Makes: 4 servings
- 4 swordfish steaks, 1 inch thick
- 5 tablespoons canola oil, divided
- 1⁄4 cup mango nectar
- 2 tablespoons balsamic vinegar
- 1 tablespoon Jamaican jerk seasoning
- 1 cup refrigerated citrus salad, drained and chopped
- 1/2 cup canned mandarin orange segments, drained
- 1 tablespoon finely chopped fresh cilantro
- 1 scallion, finely chopped
- 1⁄2 tablespoon lime juice
- 1 jalapeño, seeded, deveined, and minced
For mango swordfish: Place swordfish steaks in a large zip-top plastic bag.
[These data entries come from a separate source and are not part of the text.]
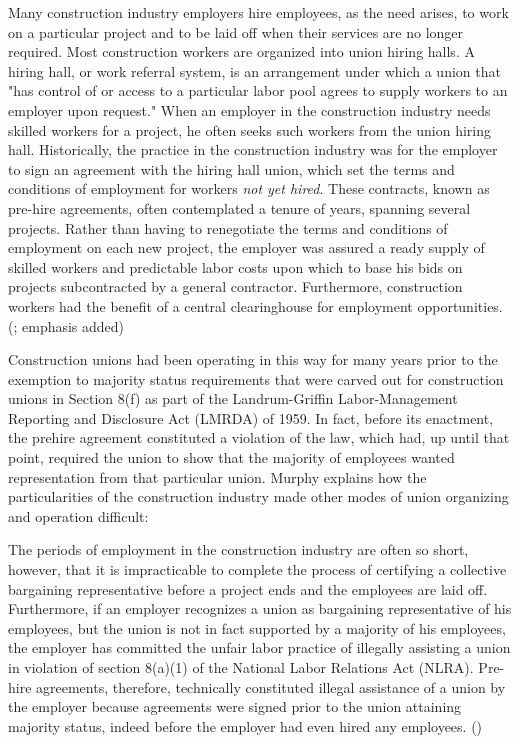 \documentclass[12pt]{article}
\renewenvironment{quote}
  {\list{}{\leftmargin=\parindent\rightmargin=0pt}%
   \item\relax}
  {\endlist}
\begin{document}
\begin{quote}
Many construction industry employers hire employees, as the need arises, to work on a particular project and to be laid off when their services are no longer required. Most construction workers are organized into union hiring halls. A hiring hall, or work referral system, is an arrangement under which a union that "has control of or access to a particular labor pool agrees to supply workers to an employer upon request." When an employer in the construction industry needs skilled workers for a project, he often seeks such workers from the union hiring hall. Historically, the practice in the construction industry was for the employer to sign an agreement with the hiring hall union, which set the terms and conditions of employment for workers \textit{not yet hired}. These contracts, known as pre-hire agreements, often contemplated a tenure of years, spanning several projects. Rather than having to renegotiate the terms and conditions of employment on each new project, the employer was assured a ready supply of skilled workers and predictable labor costs upon which to base his bids on projects subcontracted by a general contractor. Furthermore, construction workers had the benefit of a central clearinghouse for employment opportunities. (\cite[1014–15]{murphyPreHireAgreementsSection1982}; emphasis added)
\end{quote}

Construction unions had been operating in this way for many years prior to the exemption to majority status requirements that were carved out for construction unions in Section 8(f) as part of the Landrum-Griffin Labor-Management Reporting and Disclosure Act (LMRDA) of 1959. In fact, before its enactment, the prehire agreement constituted a violation of the law, which had, up until that point, required the union to show that the majority of employees wanted representation from that particular union. Murphy explains how the particularities of the construction industry made other modes of union organizing and operation difficult:

\begin{quote}
The periods of employment in the construction industry are often so short, however, that it is impracticable to complete the process of certifying a collective bargaining representative before a project ends and the employees are laid off. Furthermore, if an employer recognizes a union as bargaining representative of his employees, but the union is not in fact supported by a majority of his employees, the employer has committed the unfair labor practice of illegally assisting a union in violation of section 8(a)(1) of the National Labor Relations Act (NLRA). Pre-hire agreements, therefore, technically constituted illegal assistance of a union by the employer because agreements were signed prior to the union attaining majority status, indeed before the employer had even hired any employees. (\citeyear[1016–17]{murphyPreHireAgreementsSection1982})
\end{quote}
\end{document}

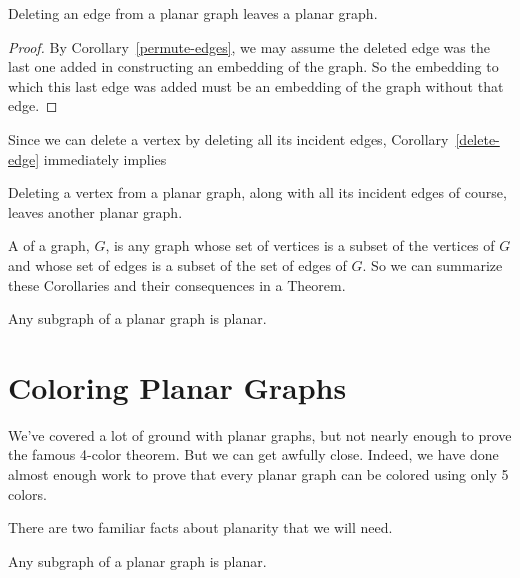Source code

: \begin{editingnotes}
\begin{corollary}\label{delete-edge}
Deleting an edge from a planar graph leaves a planar graph.

\begin{proof}
  By Corollary~\ref{permute-edges}, we may assume the deleted edge was the
  last one added in constructing an embedding of the graph.  So the
  embedding to which this last edge was added must be an embedding of the
  graph without that edge.
\end{proof}

\end{corollary}

Since we can delete a vertex by deleting all its incident edges,
Corollary~\ref{delete-edge} immediately implies

\begin{corollary}%
Deleting a vertex from a planar graph, along with all its incident
edges of course, leaves another planar graph.
\end{corollary}

A  of a graph, $G$, is any graph whose set of vertices is a
subset of the vertices of $G$ and whose set of edges is a subset of the
set of edges of $G$.  So we can summarize these Corollaries %
and their consequences in a Theorem.

\begin{theorem}%
  Any subgraph of a planar graph is planar.
\end{theorem}
\end{editingnotes}


\section{Coloring Planar Graphs}

We've covered a lot of ground with planar graphs, but not nearly
enough to prove the famous 4-color theorem.  But we can get awfully
close.  Indeed, we have done almost enough work to prove that every
planar graph can be colored using only 5 colors.

There are two familiar facts about planarity that we will need.

\begin{lemma}\label{planar-subgraph}
  Any subgraph of a planar graph is planar.
\end{lemma}

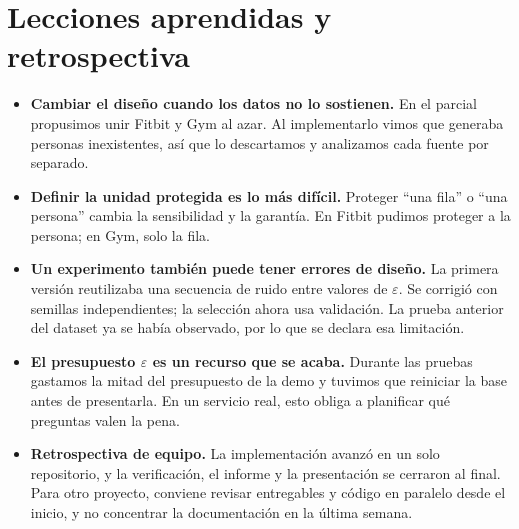 \documentclass[11pt]{article}
\begin{document}
\section{Lecciones aprendidas y retrospectiva}
\label{sec:lecciones}
\begin{itemize}[nosep]
  \item \textbf{Cambiar el diseño cuando los datos no lo sostienen.} En el parcial propusimos unir Fitbit y Gym al azar. Al implementarlo vimos que generaba personas inexistentes, así que lo descartamos y analizamos cada fuente por separado.
  \item \textbf{Definir la unidad protegida es lo más difícil.} Proteger ``una fila'' o ``una persona'' cambia la sensibilidad y la garantía. En Fitbit pudimos proteger a la persona; en Gym, solo la fila.
  \item \textbf{Un experimento también puede tener errores de diseño.} La primera versión reutilizaba una secuencia de ruido entre valores de $\varepsilon$. Se corrigió con semillas independientes; la selección ahora usa validación. La prueba anterior del dataset ya se había observado, por lo que se declara esa limitación.
  \item \textbf{El presupuesto $\varepsilon$ es un recurso que se acaba.} Durante las pruebas gastamos la mitad del presupuesto de la demo y tuvimos que reiniciar la base antes de presentarla. En un servicio real, esto obliga a planificar qué preguntas valen la pena.
  \item \textbf{Retrospectiva de equipo.} La implementación avanzó en un solo repositorio, y la verificación, el informe y la presentación se cerraron al final. Para otro proyecto, conviene revisar entregables y código en paralelo desde el inicio, y no concentrar la documentación en la última semana.
\end{itemize}
\end{document}
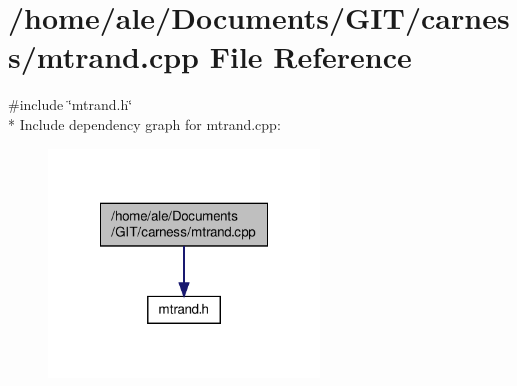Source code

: \hypertarget{a00084}{\section{/home/ale/\-Documents/\-G\-I\-T/carness/mtrand.cpp File Reference}
\label{a00084}
}
{\ttfamily \#include \char`\"{}mtrand.\-h\char`\"{}}\\*
Include dependency graph for mtrand.\-cpp\-:\nopagebreak
\begin{figure}[H]
\begin{center}
\leavevmode
\includegraphics[width=204pt]{a00133}
\end{center}
\end{figure}
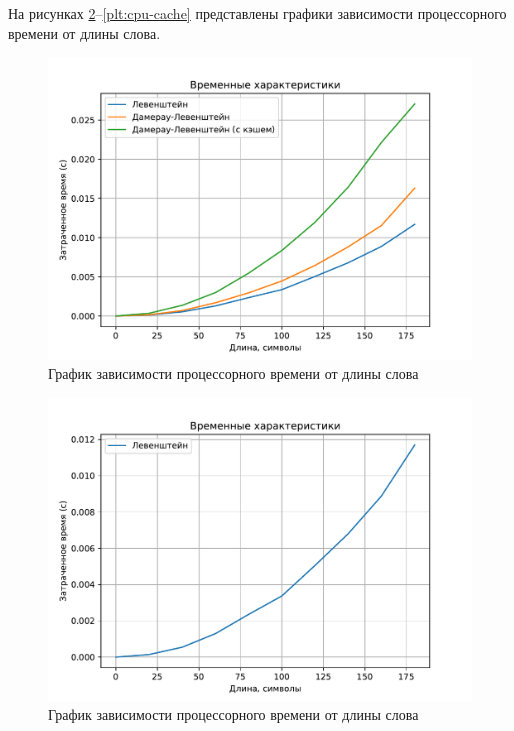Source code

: На рисунках \ref{plt:cpu-lev}--\ref{plt:cpu-cache} представлены графики зависимости процессорного времени от длины слова.

\begin{figure}[H]
	\centering
	\includegraphics{assets/plots/cpu-matrix.pdf}
	\caption{График зависимости процессорного времени от длины слова}
	\label{plt:cpu-matrix}
\end{figure}

\begin{figure}[H]
	\centering
	\includegraphics{assets/plots/cpu-lev.pdf}
	\caption{График зависимости процессорного времени от длины слова}
	\label{plt:cpu-lev}
\end{figure}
In a small bowl, whisk together 3 tablespoons oil, mango nectar, balsamic vinegar, and jerk seasoning. Pour mixture into bag with swordfish. Squeeze air out of bag and seal. Marinate in refrigerator for at least 30 minutes and up to 2 hours (but no longer), turning occasionally. Remove bag from refrigerator and let stand on counter for 30 minutes before cooking.
In a large skillet, heat remaining 2 tablespoons oil over medium-high heat. Remove swordfish from marinade and shake off excess (discard marinade). Place swordfish in skillet and cook for 5 minutes per side.
For citrus salsa: In a medium bowl, combine all ingredients and mix thoroughly. Season with salt to taste.
Serve citrus salsa on top of or alongside swordfish steaks.